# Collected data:

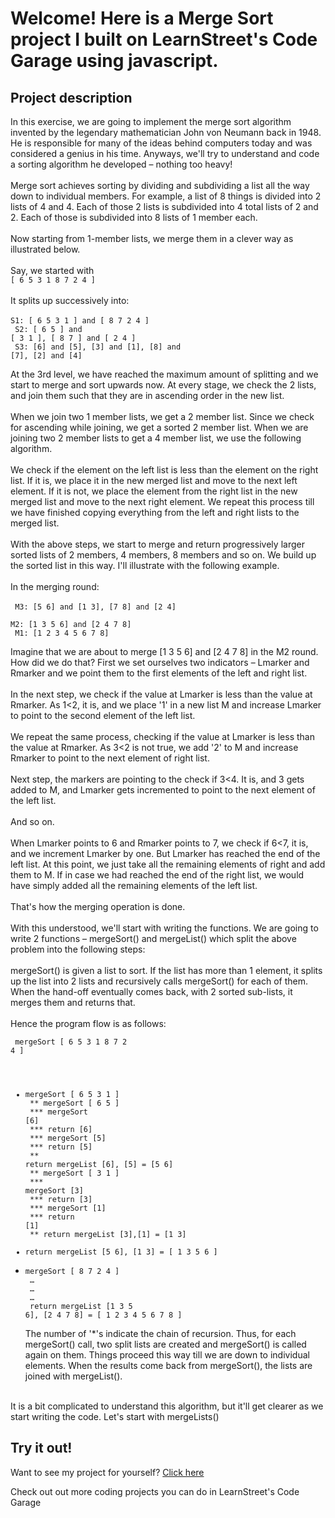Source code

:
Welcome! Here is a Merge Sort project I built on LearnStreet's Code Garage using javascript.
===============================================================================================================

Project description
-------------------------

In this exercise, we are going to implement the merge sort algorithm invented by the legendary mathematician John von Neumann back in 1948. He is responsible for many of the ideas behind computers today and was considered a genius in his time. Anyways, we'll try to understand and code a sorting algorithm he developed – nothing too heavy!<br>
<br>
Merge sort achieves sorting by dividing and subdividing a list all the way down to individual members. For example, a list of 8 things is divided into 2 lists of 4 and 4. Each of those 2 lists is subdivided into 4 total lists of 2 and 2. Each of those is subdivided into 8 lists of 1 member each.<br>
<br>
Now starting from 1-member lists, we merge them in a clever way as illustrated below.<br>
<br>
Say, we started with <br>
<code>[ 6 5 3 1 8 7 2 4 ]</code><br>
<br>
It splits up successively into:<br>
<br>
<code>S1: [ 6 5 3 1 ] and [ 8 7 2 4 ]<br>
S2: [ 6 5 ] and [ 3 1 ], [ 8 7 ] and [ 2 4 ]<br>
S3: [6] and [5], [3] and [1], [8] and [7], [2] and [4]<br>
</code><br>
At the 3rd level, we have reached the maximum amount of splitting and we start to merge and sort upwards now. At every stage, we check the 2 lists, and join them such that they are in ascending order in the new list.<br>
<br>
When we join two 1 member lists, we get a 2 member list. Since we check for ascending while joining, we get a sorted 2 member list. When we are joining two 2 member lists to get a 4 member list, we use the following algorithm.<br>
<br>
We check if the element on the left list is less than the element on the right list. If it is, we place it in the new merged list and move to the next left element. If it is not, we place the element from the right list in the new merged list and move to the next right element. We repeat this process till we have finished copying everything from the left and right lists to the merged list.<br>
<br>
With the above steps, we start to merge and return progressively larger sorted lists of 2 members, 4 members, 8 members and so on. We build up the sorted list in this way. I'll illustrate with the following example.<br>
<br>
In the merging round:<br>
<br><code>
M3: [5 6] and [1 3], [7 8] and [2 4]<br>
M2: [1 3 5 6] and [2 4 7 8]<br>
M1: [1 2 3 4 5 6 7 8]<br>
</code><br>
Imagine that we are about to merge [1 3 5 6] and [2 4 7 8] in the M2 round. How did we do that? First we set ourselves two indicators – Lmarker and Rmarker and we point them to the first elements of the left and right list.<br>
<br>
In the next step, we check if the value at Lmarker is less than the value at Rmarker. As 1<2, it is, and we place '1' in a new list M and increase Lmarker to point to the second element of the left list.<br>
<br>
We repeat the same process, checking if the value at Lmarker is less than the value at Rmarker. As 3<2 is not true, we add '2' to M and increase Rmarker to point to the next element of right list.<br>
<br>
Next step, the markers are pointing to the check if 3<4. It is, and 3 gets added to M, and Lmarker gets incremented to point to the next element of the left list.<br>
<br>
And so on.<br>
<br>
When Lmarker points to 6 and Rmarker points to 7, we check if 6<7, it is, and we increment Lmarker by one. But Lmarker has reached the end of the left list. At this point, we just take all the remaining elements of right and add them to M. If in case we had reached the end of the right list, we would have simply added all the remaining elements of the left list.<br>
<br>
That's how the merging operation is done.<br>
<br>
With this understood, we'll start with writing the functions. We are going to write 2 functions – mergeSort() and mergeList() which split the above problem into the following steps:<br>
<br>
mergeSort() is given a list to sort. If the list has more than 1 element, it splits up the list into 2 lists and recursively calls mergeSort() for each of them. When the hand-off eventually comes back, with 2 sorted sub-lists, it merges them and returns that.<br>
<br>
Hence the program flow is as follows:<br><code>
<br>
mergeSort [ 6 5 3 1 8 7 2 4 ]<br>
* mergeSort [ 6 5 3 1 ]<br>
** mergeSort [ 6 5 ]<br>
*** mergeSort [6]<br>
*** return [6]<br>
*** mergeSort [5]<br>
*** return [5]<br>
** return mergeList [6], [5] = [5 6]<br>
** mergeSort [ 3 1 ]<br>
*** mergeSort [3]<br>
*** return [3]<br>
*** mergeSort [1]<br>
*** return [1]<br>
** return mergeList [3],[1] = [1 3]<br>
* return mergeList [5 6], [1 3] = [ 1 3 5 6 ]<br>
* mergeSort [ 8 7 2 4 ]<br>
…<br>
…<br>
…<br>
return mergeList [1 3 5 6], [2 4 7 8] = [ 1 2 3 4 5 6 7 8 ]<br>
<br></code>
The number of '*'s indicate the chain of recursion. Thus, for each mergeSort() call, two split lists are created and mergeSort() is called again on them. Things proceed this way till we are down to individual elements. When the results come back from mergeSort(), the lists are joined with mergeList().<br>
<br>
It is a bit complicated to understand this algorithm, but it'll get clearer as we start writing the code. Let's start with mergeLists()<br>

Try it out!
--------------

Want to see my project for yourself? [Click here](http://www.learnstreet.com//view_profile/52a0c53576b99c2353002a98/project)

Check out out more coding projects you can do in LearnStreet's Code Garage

# YOUR GOAL:
What is needed is every line from the data above that includes the string "added", copied out.

# SOLUTION:
Next step, the markers are pointing to the check if 3<4. It is, and 3 gets added to M, and Lmarker gets incremented to point to the next element of the left list.<br>
When Lmarker points to 6 and Rmarker points to 7, we check if 6<7, it is, and we increment Lmarker by one. But Lmarker has reached the end of the left list. At this point, we just take all the remaining elements of right and add them to M. If in case we had reached the end of the right list, we would have simply added all the remaining elements of the left list.<br>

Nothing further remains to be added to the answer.